In a pre-action protocol letter sent to Attorney General Reginald Armour, the company, a local beverage producer, it was said that in March and September 2017, Finance Minister Colm Imbert refused requests for foreign exchange made by RDP founder Rajnanan Ramsaran.

“It is here that we form the view that foreign exchange in Trinidad and Tobago may not be equally distributed, and as a result, we have asked for the policies surrounding the distribution of foreign exchange issued by the Central Bank, which governs the distribution of foreign exchange at the commercial banks,” said the company’s attorney, Richard Jaggasar.

He noted that at least four companies did not appear to face similar difficulties accessing foreign exchange.

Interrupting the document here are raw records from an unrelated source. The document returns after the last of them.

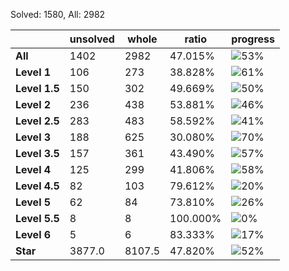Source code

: Solved: 1580, All: 2982

| |unsolved|whole|ratio|progress|
|----|----|----|----|----|
|**All**| 1402 | 2982 | 47.015%| ![53%](https://progress-bar.xyz/53?title=All) |
|**Level 1**| 106 | 273 | 38.828%| ![61%](https://progress-bar.xyz/61?title=All) |
|**Level 1.5**| 150 | 302 | 49.669%| ![50%](https://progress-bar.xyz/50?title=All) |
|**Level 2**| 236 | 438 | 53.881%| ![46%](https://progress-bar.xyz/46?title=All) |
|**Level 2.5**| 283 | 483 | 58.592%| ![41%](https://progress-bar.xyz/41?title=All) |
|**Level 3**| 188 | 625 | 30.080%| ![70%](https://progress-bar.xyz/70?title=All) |
|**Level 3.5**| 157 | 361 | 43.490%| ![57%](https://progress-bar.xyz/57?title=All) |
|**Level 4**| 125 | 299 | 41.806%| ![58%](https://progress-bar.xyz/58?title=All) |
|**Level 4.5**| 82 | 103 | 79.612%| ![20%](https://progress-bar.xyz/20?title=All) |
|**Level 5**| 62 | 84 | 73.810%| ![26%](https://progress-bar.xyz/26?title=All) |
|**Level 5.5**| 8 | 8 | 100.000%| ![0%](https://progress-bar.xyz/0?title=All) |
|**Level 6**| 5 | 6 | 83.333%| ![17%](https://progress-bar.xyz/17?title=All) |
|**Star**|3877.0 | 8107.5 |47.820%| ![52%](https://progress-bar.xyz/52?title=All) |
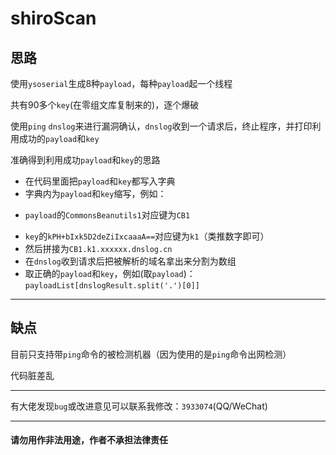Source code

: # shiroScan

## 思路
使用`ysoserial`生成8种`payload`，每种`payload`起一个线程

共有90多个`key`(在零组文库复制来的)，逐个爆破

使用`ping` `dnslog`来进行漏洞确认，`dnslog`收到一个请求后，终止程序，并打印利用成功的`payload`和`key`

准确得到利用成功`payload`和`key`的思路
 - 在代码里面把`payload`和`key`都写入字典
 - 字典内为`payload`和`key`缩写，例如：
  + `payload`的`CommonsBeanutils1`对应键为`CB1`
  - `key`的`kPH+bIxk5D2deZiIxcaaaA==`对应键为`k1`（类推数字即可）
  - 然后拼接为`CB1.k1.xxxxxx.dnslog.cn`
  - 在`dnslog`收到请求后把被解析的域名拿出来分割为数组
  - 取正确的`payload`和`key`，例如(取`payload`)：`payloadList[dnslogResult.split('.')[0]]`
---
## 缺点
目前只支持带`ping`命令的被检测机器（因为使用的是`ping`命令出网检测）

代码脏差乱

---
有大佬发现`bug`或改进意见可以联系我修改：`3933074`(QQ/WeChat)

---
#### 请勿用作非法用途，作者不承担法律责任
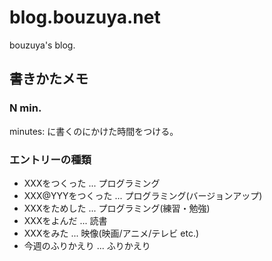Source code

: blog.bouzuya.net
==============================================================================

bouzuya's blog.

書きかたメモ
------------------------------------------------------------------------------

### N min.

minutes: に書くのにかけた時間をつける。

### エントリーの種類

- XXXをつくった     ... プログラミング
- XXX@YYYをつくった ... プログラミング(バージョンアップ)
- XXXをためした     ... プログラミング(練習・勉強)
- XXXをよんだ       ... 読書
- XXXをみた         ... 映像(映画/アニメ/テレビ etc.)
- 今週のふりかえり  ... ふりかえり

“Ramsaran Dairy Products is a well-known brand/ product in Trinidad and Tobago. It is a reputable medium-sized family-owned business that has been in operation for several years,” the pre-action protocol letter stated. RDP has contributed to the local economy by providing jobs and locally made products packaged in paper-based cartoons.

It said other locally-based producers predominantly package their products in plastic packaging.

“It is universally acceptable that plastic is bad for the environment and degradable and reusable substances are preferred the world over,” according to the company, pointing to a large distributor as an “example of the unequal distribution of wealth and resources.

“To put it plainly, some companies appear to be gaining liberal access to foreign exchange while others are being unjustly denied equal and fair treatment.

“…Moreover, while some companies are mere agents or redistributors of imported materials, Ramsaran Dairy Products is a locally based product, meaning investments and revenue will circulate in Trinidad and Tobago.

“The agents and redistributors only drain our nation’s foreign exchange reserves and limit local growth and development. In that context, we argue it may be a bet.

The letter alleged that Ramsaran’s applications for foreign exchange necessary for his livelihood have consistently been refused while other companies and forex consumers are treated differently and more favorably.